如果我没记错的话,跟我交往的时间已经远远破了他过往的记录,可我仍不满足。
周末,南亚专员赶赴亚洲,参加韩国贸易大厦举行的欧亚商务交流会,一行人包机前往首尔。
原本,是不需要我亲自出马的,但由于这次是赤狼负责相关的安全事宜,所以我未能抵挡住能与那个人见面的诱惑,也借商务谈判之名单独前往韩国。为了不引起那些豪门元老的关注,我选择搭乘私人飞机。

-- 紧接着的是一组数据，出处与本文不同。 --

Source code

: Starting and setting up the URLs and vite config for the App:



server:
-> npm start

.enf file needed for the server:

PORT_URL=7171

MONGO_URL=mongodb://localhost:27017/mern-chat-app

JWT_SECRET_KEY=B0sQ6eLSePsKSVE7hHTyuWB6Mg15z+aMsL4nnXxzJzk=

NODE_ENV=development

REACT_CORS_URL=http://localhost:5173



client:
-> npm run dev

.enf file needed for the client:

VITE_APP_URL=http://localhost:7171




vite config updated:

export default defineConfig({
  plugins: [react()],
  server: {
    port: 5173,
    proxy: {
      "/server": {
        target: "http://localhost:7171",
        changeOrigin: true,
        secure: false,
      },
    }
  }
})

当然,那个人是不会摆出好脸色欢迎我的到来的。每次,只要我意外出场,他都一副被逮到现行的苦闷模样,且板着脸抱怨我妨碍他的工作。
我也知道自己反常,连续几次假公济私,不过是为了想要多一点与他共处的时间。
我是迷上了这个叫陈仅的男人。
我的套房就定在陈仅隔壁,可他不准备与我串门:「忙着伺候那老头子呢,本少爷现在没空理你。」
我的电话一向不具威胁,陈仅是第一个敢跟我这样讲话的人,但我很享受。
我缓着性子继续游说他:「后天去龙平滑雪场,我知道你抽得出时间。」
「滑雪?我有什么美国时间陪你滑雪?」
「后天早上七点,我在酒店停车场等你。」
「老大!我明天负责夜场,凌晨才能收工,你让我七点陪你赶三个半小时去雪场?拜托,我会死的。」
「车我会开,你可以在车上继续睡。」
他的声音突然有些可怜:「上次在瑞士达沃斯雪场,我被个菜鸟撞到,差点摔断膝盖骨哎,要是旧伤复发怎么办?」
「不可能。」
「你这家伙还真是固执啊,好啦好啦,去就去,算我倒霉!」
虽然他应承了我,可我却高兴不起来,因为明天的相逢,意味着后天的分离,我对他的思念和占有欲日益强大,有时候在夜里想起他时,心脏会不胜负荷,那疯狂的独占欲逼得我无法入睡,拼命抑制住将他彻底锁在身边的邪念。一向忠实于意志的我,却唯独对陈仅无计可施。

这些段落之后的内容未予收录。